The House passed the controversial COMPETES Act in a mostly party-line 222–210 vote on Friday morning.
The bill, nominally intended to increase U.S. competitiveness with China but loaded with other, less relevant provisions, was unanimously opposed by all Republicans with the support of Rep. Stephanie Murphy (D-Fla.), a House moderate who has struck out a position against her party often.
In a 20-page summary of the bill released to Speaker Nancy Pelosi’s (D-Calif.) website, Democrats say that the bill is “a bold legislative package that makes transformational new investments in research, innovation and American manufacturing that will ensure that America can outcompete any nation in the world, now and for decades to come.”
“The package will accelerate U.S. production of critical semiconductor chips, strengthen the supply chain to make more goods in America, turbocharge our research capacity to lead the technologies of the future, and advance our global competitiveness, while supporting strong labor standards and human rights, among other key provisions,” it continues.

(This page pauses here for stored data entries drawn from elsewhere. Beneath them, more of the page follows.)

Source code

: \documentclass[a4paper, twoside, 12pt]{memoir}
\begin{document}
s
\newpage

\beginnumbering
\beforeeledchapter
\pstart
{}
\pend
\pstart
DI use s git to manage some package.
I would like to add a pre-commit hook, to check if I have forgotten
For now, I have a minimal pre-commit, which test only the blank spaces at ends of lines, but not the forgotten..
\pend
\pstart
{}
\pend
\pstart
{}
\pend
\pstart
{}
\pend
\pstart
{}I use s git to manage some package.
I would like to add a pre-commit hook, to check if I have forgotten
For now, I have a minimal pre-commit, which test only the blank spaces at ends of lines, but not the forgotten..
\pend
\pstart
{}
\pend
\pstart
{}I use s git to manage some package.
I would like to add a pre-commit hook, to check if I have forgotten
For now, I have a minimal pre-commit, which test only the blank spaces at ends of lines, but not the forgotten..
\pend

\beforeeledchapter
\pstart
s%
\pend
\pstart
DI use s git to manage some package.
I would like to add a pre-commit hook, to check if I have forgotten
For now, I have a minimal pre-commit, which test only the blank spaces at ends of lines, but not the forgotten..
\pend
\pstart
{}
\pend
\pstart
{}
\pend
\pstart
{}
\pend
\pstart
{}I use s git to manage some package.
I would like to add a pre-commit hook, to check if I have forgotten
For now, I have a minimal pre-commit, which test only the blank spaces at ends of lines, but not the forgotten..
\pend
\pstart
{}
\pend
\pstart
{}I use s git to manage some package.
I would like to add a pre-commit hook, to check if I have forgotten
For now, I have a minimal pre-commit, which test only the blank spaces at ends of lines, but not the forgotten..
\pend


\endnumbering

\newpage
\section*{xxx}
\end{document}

The release notes that the bill is one acceptable to both sides of the aisle, inasmuch as “its major components include many bills that have already passed the House by strong bipartisan votes or have bipartisan cosponsors.”

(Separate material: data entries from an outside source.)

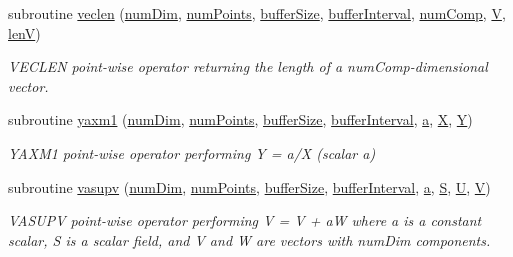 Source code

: \begin{DoxyCompactItemize}
subroutine \hyperlink{namespacesimple_ae38e091c7b77f88fbac6a96c4cd798e1}{veclen} (\hyperlink{SATKernels_8H_a680185db8546de161968dabace9e94f1}{num\+Dim}, \hyperlink{ViscidKernels_8H_adf0bf75d0875d1bb42a5348bee7b7bfd}{num\+Points}, \hyperlink{SpecialKernels_8H_aa9426cdf16e85054db35e88f9b68c6be}{buffer\+Size}, \hyperlink{WENOKernels_8H_ad1001168d5432b52e6d0636f4dc0e60c}{buffer\+Interval}, \hyperlink{SpecialKernels_8H_a0ca5e89863a7ef42a6955add3ff97cae}{num\+Comp}, \hyperlink{SpecialKernels_8H_ac6b3e75b07df9bb98a9911c89819ba5a}{V}, \hyperlink{SpecialKernels_8H_ae57c6618bb10bce0dd369e9611a363e2}{lenV})
\begin{DoxyCompactList}\small\item\em V\+E\+C\+L\+EN point-\/wise operator returning the length of a num\+Comp-\/dimensional vector. \end{DoxyCompactList}\item 
subroutine \hyperlink{namespacesimple_a11e2072409fc7bf72ea7abf6b32a6859}{yaxm1} (\hyperlink{SATKernels_8H_a680185db8546de161968dabace9e94f1}{num\+Dim}, \hyperlink{ViscidKernels_8H_adf0bf75d0875d1bb42a5348bee7b7bfd}{num\+Points}, \hyperlink{SpecialKernels_8H_aa9426cdf16e85054db35e88f9b68c6be}{buffer\+Size}, \hyperlink{WENOKernels_8H_ad1001168d5432b52e6d0636f4dc0e60c}{buffer\+Interval}, \hyperlink{SimpleKernels_8H_a80f0b648bfd720a2277538fbad1d1eca}{a}, \hyperlink{SimpleKernels_8H_a1d2fc0c1bfd9fbd97521ac2a8082cd60}{X}, \hyperlink{SimpleKernels_8H_a4731ec58a5102a3b2d3116eaff33f108}{Y})
\begin{DoxyCompactList}\small\item\em Y\+A\+X\+M1 point-\/wise operator performing Y = a/X (scalar a) \end{DoxyCompactList}\item 
subroutine \hyperlink{namespacesimple_ac3b0bcd4d9660231edd99b833499f6c0}{vasupv} (\hyperlink{SATKernels_8H_a680185db8546de161968dabace9e94f1}{num\+Dim}, \hyperlink{ViscidKernels_8H_adf0bf75d0875d1bb42a5348bee7b7bfd}{num\+Points}, \hyperlink{SpecialKernels_8H_aa9426cdf16e85054db35e88f9b68c6be}{buffer\+Size}, \hyperlink{WENOKernels_8H_ad1001168d5432b52e6d0636f4dc0e60c}{buffer\+Interval}, \hyperlink{SimpleKernels_8H_a80f0b648bfd720a2277538fbad1d1eca}{a}, \hyperlink{SimpleKernels_8H_a1851b05129a14a393984de733889e64b}{S}, \hyperlink{SimpleKernels_8H_aca4ab6143606c908fb1a7de286ddddae}{U}, \hyperlink{SpecialKernels_8H_ac6b3e75b07df9bb98a9911c89819ba5a}{V})
\begin{DoxyCompactList}\small\item\em V\+A\+S\+U\+PV point-\/wise operator performing V = V + aW where a is a constant scalar, S is a scalar field, and V and W are vectors with num\+Dim components. \end{DoxyCompactList}\item 

\end{DoxyCompactItemize}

The bill indeed has several provisions that Republicans and Democrats both agree are necessary.
For instance, one section of the bill is designed to increase the United States’ extraction of semiconductor metals and manufacturing of microchips.
This is a sector that America has allowed east Asia to dominate over the past several decades. In 1990, America produced around a third of the world’s microchips; by 2021, that number had careened to only 12 percent according to the Semiconductor Energy Association (pdf).

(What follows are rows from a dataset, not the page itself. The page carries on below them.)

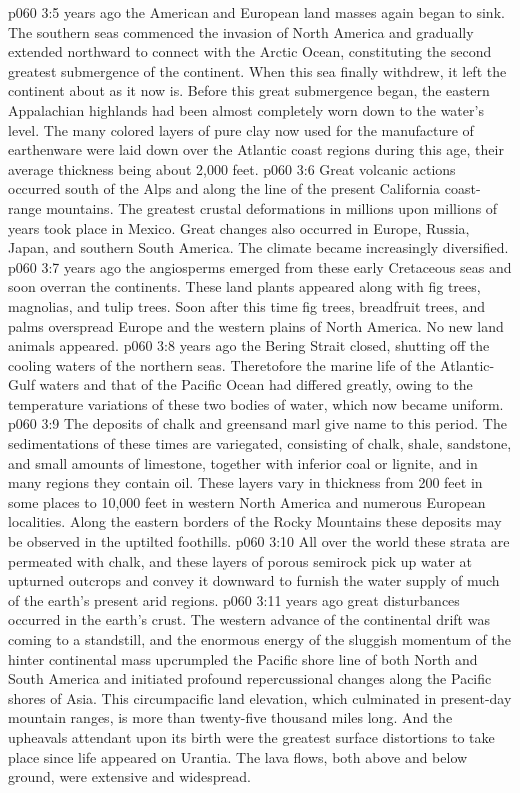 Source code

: \pc \vs p060 3:5  years ago the American and European land masses again began to sink. The southern seas commenced the invasion of North America and gradually extended northward to connect with the Arctic Ocean, constituting the second greatest submergence of the continent. When this sea finally withdrew, it left the continent about as it now is. Before this great submergence began, the eastern Appalachian highlands had been almost completely worn down to the water’s level. The many colored layers of pure clay now used for the manufacture of earthenware were laid down over the Atlantic coast regions during this age, their average thickness being about 2,000 feet.
\vs p060 3:6 Great volcanic actions occurred south of the Alps and along the line of the present California coast\hyp{}range mountains. The greatest crustal deformations in millions upon millions of years took place in Mexico. Great changes also occurred in Europe, Russia, Japan, and southern South America. The climate became increasingly diversified.
\pc \vs p060 3:7  years ago the angiosperms emerged from these early Cretaceous seas and soon overran the continents. These land plants  appeared along with fig trees, magnolias, and tulip trees. Soon after this time fig trees, breadfruit trees, and palms overspread Europe and the western plains of North America. No new land animals appeared.
\pc \vs p060 3:8  years ago the Bering Strait closed, shutting off the cooling waters of the northern seas. Theretofore the marine life of the Atlantic\hyp{}Gulf waters and that of the Pacific Ocean had differed greatly, owing to the temperature variations of these two bodies of water, which now became uniform.
\vs p060 3:9 The deposits of chalk and greensand marl give name to this period. The sedimentations of these times are variegated, consisting of chalk, shale, sandstone, and small amounts of limestone, together with inferior coal or lignite, and in many regions they contain oil. These layers vary in thickness from 200 feet in some places to 10,000 feet in western North America and numerous European localities. Along the eastern borders of the Rocky Mountains these deposits may be observed in the uptilted foothills.
\vs p060 3:10 All over the world these strata are permeated with chalk, and these layers of porous semirock pick up water at upturned outcrops and convey it downward to furnish the water supply of much of the earth’s present arid regions.
\pc \vs p060 3:11  years ago great disturbances occurred in the earth’s crust. The western advance of the continental drift was coming to a standstill, and the enormous energy of the sluggish momentum of the hinter continental mass upcrumpled the Pacific shore line of both North and South America and initiated profound repercussional changes along the Pacific shores of Asia. This circumpacific land elevation, which culminated in present\hyp{}day mountain ranges, is more than twenty\hyp{}five thousand miles long. And the upheavals attendant upon its birth were the greatest surface distortions to take place since life appeared on Urantia. The lava flows, both above and below ground, were extensive and widespread.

However, other sections of the bill are far less agreed upon.
For one, the COMPETES Act would “[invest] in the fight against climate change” by “supporting research to advance the next generation of energy storage, solar, hydrogen, critical materials, fusion energy, manufacturing, carbon removal, and bioenergy technologies, among many other areas.”
Democrats are also anxious that the bill’s funding emphasizes “diversity.”
Historically, research and tech funding in the United States has been targeted to specific sectors or projects. Generally, these are carried out by already-existing agencies like NASA or the CDC, or through government-contracted third parties.
Democrats’ proposed bill would instead focus on “strengthen and expand our nation’s STEM workforce to better represent the diversity of our nation.”
To meet the goal of “investing in the fight against climate change,” the bill would “[prepare] the next generation of diverse clean energy researchers, scientists, and professionals.”
The COMPETES Act would also push to increase “diversity” among STEM teachers.
The release explains how the bill would go about meeting these “diversity” goals. It would “[empower] Federal agencies and universities to identify and lower barriers to the recruitment, retention, and advancement of women, minorities and other groups underrepresented in STEM studies and careers.”
In addition, it stipulates that agencies are required “to collect comprehensive demographic data on the grant review process and STEM faculty at U.S. universities.” It also “provides supports for grant recipients who also have caregiving responsibilities.”
Moreover, the COMPETES Act would allow for the importation of thousands of new refugees, even as the United States faces an unprecedented level of illegal immigration at its southern border.
Even more controversially, the bill would allow for a new class of “investor visa,” in short allowing the wealthiest citizens from other countries to enter the U.S. for no reason other than their wealth.
While Republicans in the House had little chance of stopping the bill in the lower chamber, where a simple majority rules, it is clear that Republicans are broadly opposed to the legislation.
In the Senate, where all legislation must achieve a 60-vote threshold to end debate and go to a simple majority floor vote, Republicans could do far more to stop the legislation. As long as 41 of the chamber’s 50 GOP senators oppose the bill, they would be able to deny Democrats the 60-vote threshold and force them back to the negotiating table.